Forecasts of GDP growth per capita based on these factors can then be combined with demographic projections to give forecasts for overall GDP growth.
Wherever possible, publicly available data from official sources are used for the latest available year. Qualitative indicators are normalised (on the basis of: Normalised x = (x - Min(x)) / (Max(x) - Min(x)) where Min(x) and Max(x) are, the lowest and highest values for any given indicator respectively) and then aggregated across categories to enable an overall comparison. The normalised value is then transformed into a positive number on a scale of 0 to 100. The weighting assigned to each indicator can be changed to reflect different assumptions about their relative importance.


The principal explanatory variable in each industry’s output equation is the Total Demand variable, encompassing exogenous macroeconomic assumptions, consumer spending and investment, and intermediate demand for goods and services by sectors of the economy for use as inputs in the production of their own goods and services.

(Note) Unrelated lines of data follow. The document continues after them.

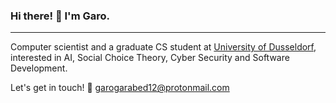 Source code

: ### Hi there! 👋 I'm Garo.

<hr>

Computer scientist and a graduate CS student at [University of Dusseldorf](https://www.uni-duesseldorf.de/home/startseite.html), interested in AI, Social Choice Theory, Cyber Security and Software Development.


<!-- [![Top Langs](https://github-readme-stats.vercel.app/api/top-langs/?username=garogarabed12)](https://github.com/anuraghazra/github-readme-stats) -->


Let's get in touch! :e-mail: <garogarabed12@protonmail.com>
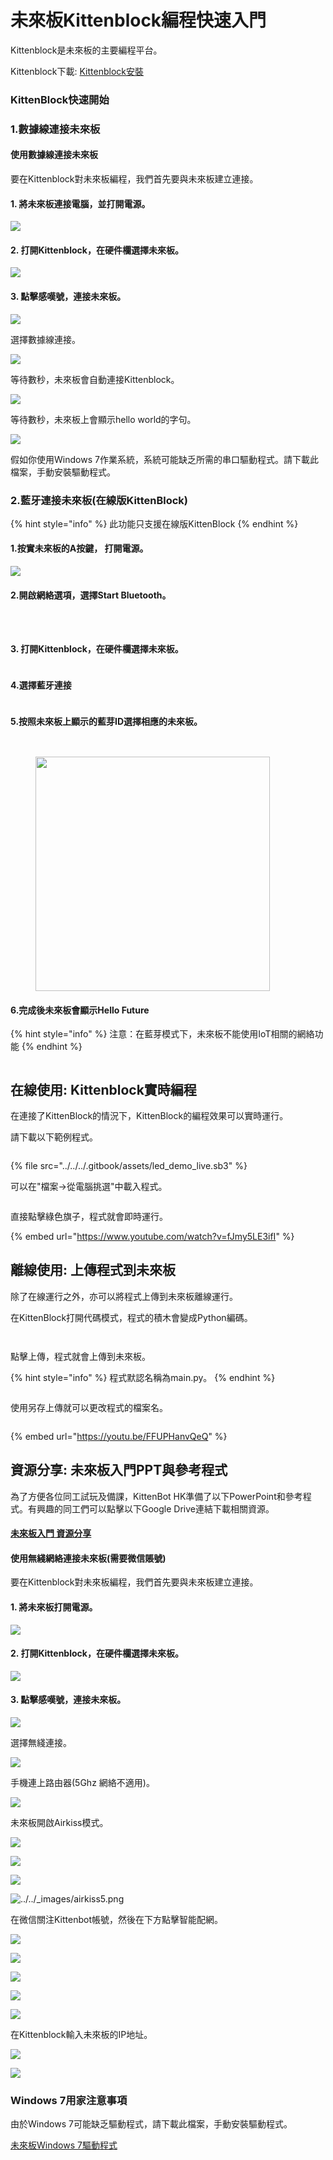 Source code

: # 未來板Kittenblock編程快速入門

Kittenblock是未來板的主要編程平台。

Kittenblock下載: [Kittenblock安裝](../../../programmingplatforms/kittenblock/an-zhuang-ban-kittenblock/kttenblockgreen.md)

### KittenBlock快速開始

### 1.數據線連接未來板

#### 使用數據線連接未來板

要在Kittenblock對未來板編程，我們首先要與未來板建立連接。

#### 1. 將未來板連接電腦，並打開電源。

![](https://kittenbothk.readthedocs.io/en/latest/_images/usb.png)

#### 2. 打開Kittenblock，在硬件欄選擇未來板。

![](https://kittenbothk.readthedocs.io/en/latest/_images/kittenblock11.png)

#### 3. 點擊感嘆號，連接未來板。

![](https://kittenbothk.readthedocs.io/en/latest/_images/kittenblock2.png)

選擇數據線連接。

![](https://kittenbothk.readthedocs.io/en/latest/_images/connect_usb.png)

等待數秒，未來板會自動連接Kittenblock。

![](https://kittenbothk.readthedocs.io/en/latest/_images/kittenblock31.png)

等待數秒，未來板上會顯示hello world的字句。

![](https://kittenbothk.readthedocs.io/en/latest/_images/kittenblock4.jpg)

假如你使用Windows 7作業系統，系統可能缺乏所需的串口驅動程式。請下載此檔案，手動安裝驅動程式。

### 2.藍牙連接未來板(在線版KittenBlock)

{% hint style="info" %}
此功能只支援在線版KittenBlock
{% endhint %}

#### 1.按實未來板的A按鍵， 打開電源。

![](https://kittenbothk.readthedocs.io/en/latest/_images/usb.png)

#### 2.開啟網絡選項，選擇Start Bluetooth。

<div><figure><img src="../../../.gitbook/assets/20250121_124054.jpg" alt=""><figcaption></figcaption></figure> <figure><img src="../../../.gitbook/assets/20250121_124119.jpg" alt=""><figcaption></figcaption></figure> <figure><img src="../../../.gitbook/assets/20250121_124131.jpg" alt=""><figcaption></figcaption></figure></div>

#### 3. 打開Kittenblock，在硬件欄選擇未來板。

<figure><img src="../../../.gitbook/assets/image (119).png" alt=""><figcaption></figcaption></figure>

#### 4.選擇藍牙連接

<figure><img src="../../../.gitbook/assets/image (120).png" alt=""><figcaption></figcaption></figure>

#### 5.按照未來板上顯示的藍芽ID選擇相應的未來板。

<div><figure><img src="../../../.gitbook/assets/image (121).png" alt=""><figcaption></figcaption></figure> <figure><img src="../../../.gitbook/assets/image (122).png" alt=""><figcaption></figcaption></figure> <figure><img src="../../../.gitbook/assets/20250121_124131.jpg" alt="" width="375"><figcaption></figcaption></figure></div>

#### 6.完成後未來板會顯示Hello Future

{% hint style="info" %}
注意：在藍芽模式下，未來板不能使用IoT相關的網絡功能
{% endhint %}

<figure><img src="../../../.gitbook/assets/20250121_125103.jpg" alt=""><figcaption></figcaption></figure>

## 在線使用: Kittenblock實時編程

在連接了KittenBlock的情況下，KittenBlock的編程效果可以實時運行。

請下載以下範例程式。

<figure><img src="../../../.gitbook/assets/image (33).png" alt=""><figcaption></figcaption></figure>

{% file src="../../../.gitbook/assets/led_demo_live.sb3" %}

可以在"檔案->從電腦挑選"中載入程式。

<figure><img src="../../../.gitbook/assets/image (2) (1) (1) (1) (1) (1) (1) (1) (1) (1) (1).png" alt=""><figcaption></figcaption></figure>

直接點擊綠色旗子，程式就會即時運行。

{% embed url="https://www.youtube.com/watch?v=fJmy5LE3ifI" %}

## 離線使用: 上傳程式到未來板

除了在線運行之外，亦可以將程式上傳到未來板離線運行。

在KittenBlock打開代碼模式，程式的積木會變成Python編碼。

<figure><img src="../../../.gitbook/assets/image (30).png" alt=""><figcaption></figcaption></figure>

<figure><img src="../../../.gitbook/assets/image (36).png" alt=""><figcaption></figcaption></figure>

點擊上傳，程式就會上傳到未來板。

{% hint style="info" %}
程式默認名稱為main.py。
{% endhint %}

<figure><img src="../../../.gitbook/assets/image (38).png" alt=""><figcaption></figcaption></figure>

使用另存上傳就可以更改程式的檔案名。

<figure><img src="../../../.gitbook/assets/image (37).png" alt=""><figcaption></figcaption></figure>

{% embed url="https://youtu.be/FFUPHanvQeQ" %}

## 資源分享: 未來板入門PPT與參考程式

為了方便各位同工試玩及備課，KittenBot HK準備了以下PowerPoint和參考程式。有興趣的同工們可以點擊以下Google Drive連結下載相關資源。

#### [未來板入門 資源分享](https://drive.google.com/drive/folders/1Hr3R63DSuIFj589QeIfEtEgAwYeVcnhi?usp=drive_link)

#### 使用無綫網絡連接未來板(需要微信賬號)

要在Kittenblock對未來板編程，我們首先要與未來板建立連接。

#### 1. 將未來板打開電源。

![](https://kittenbothk.readthedocs.io/en/latest/_images/usb.png)

#### 2. 打開Kittenblock，在硬件欄選擇未來板。

![](https://kittenbothk.readthedocs.io/en/latest/_images/kittenblock11.png)

#### 3. 點擊感嘆號，連接未來板。

![](https://kittenbothk.readthedocs.io/en/latest/_images/kittenblock2.png)

選擇無綫連接。

![](https://kittenbothk.readthedocs.io/en/latest/_images/connect_usb.png)

手機連上路由器(5Ghz 網絡不適用)。

![](https://kittenbothk.readthedocs.io/en/latest/_images/airkiss1.png)

未來板開啟Airkiss模式。

![](https://kittenbothk.readthedocs.io/en/latest/_images/airkiss2.png)

![](https://kittenbothk.readthedocs.io/en/latest/_images/airkiss3.png)

![](https://kittenbothk.readthedocs.io/en/latest/_images/airkiss4.png)

![../../\_images/airkiss5.png](https://kittenbothk.readthedocs.io/en/latest/_images/airkiss5.png)

在微信關注Kittenbot帳號，然後在下方點擊智能配網。

![](https://kittenbothk.readthedocs.io/en/latest/_images/airkiss6.png)

![](https://kittenbothk.readthedocs.io/en/latest/_images/airkiss7.png)

![](https://kittenbothk.readthedocs.io/en/latest/_images/airkiss8.png)

![](https://kittenbothk.readthedocs.io/en/latest/_images/airkiss9.png)

![](https://kittenbothk.readthedocs.io/en/latest/_images/airkiss10.png)

在Kittenblock輸入未來板的IP地址。

![](https://kittenbothk.readthedocs.io/en/latest/_images/airkiss11.png)

![](https://kittenbothk.readthedocs.io/en/latest/_images/airkiss12.png)

### Windows 7用家注意事項

由於Windows 7可能缺乏驅動程式，請下載此檔案，手動安裝驅動程式。

[未來板Windows 7驅動程式](https://drive.google.com/file/d/1Ldx1baDITzg-bHGvWpbgyQ0NdWDFdGD4/view?usp=sharing)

Elasticity measures the response of one economic variable to a change in another economic variable, whether the good or service is demanded as an input into a final product or whether it is the final product, and provides insight into the proportional impact of different economic actions and policy decisions.
Demand elasticities measure the change in the quantity demanded of a particular good or service as a result of changes to other economic variables, such as its own price, the price of competing or complementary goods and services, income levels, taxes.
Demand elasticities can be influenced by several factors. Each of these factors, along with the specific characteristics of the product, will interact to determine its overall responsiveness of demand to changes in prices and incomes.
The individual characteristics of a good or service will have an impact, but there are also a number of general factors that will typically affect the sensitivity of demand, such as the availability of substitutes, whereby the elasticity is typically higher the greater the number of available substitutes, as consumers can easily switch between different products.
The degree of necessity. Luxury products and habit forming ones, typically have a higher elasticity.
Proportion of the budget consumed by the item. Products that consume a large portion of the consumer’s budget tend to have greater elasticity.
Elasticities tend to be greater over the long run because consumers have more time to adjust their behaviour.
Finally, if the product or service is an input into a final product then the price elasticity will depend on the price elasticity of the final product, its cost share in the production costs, and the availability of substitutes for that good or service.

Prices are also forecast using an input-output framework. Input costs have two components; labour costs are driven by wages, while intermediate costs are computed as an input-output weighted aggregate of input sectors’ prices. Employment is a function of output and real sectoral wages, that are forecast as a function of whole economy growth in wages. Investment is forecast as a function of output and aggregate level business investment.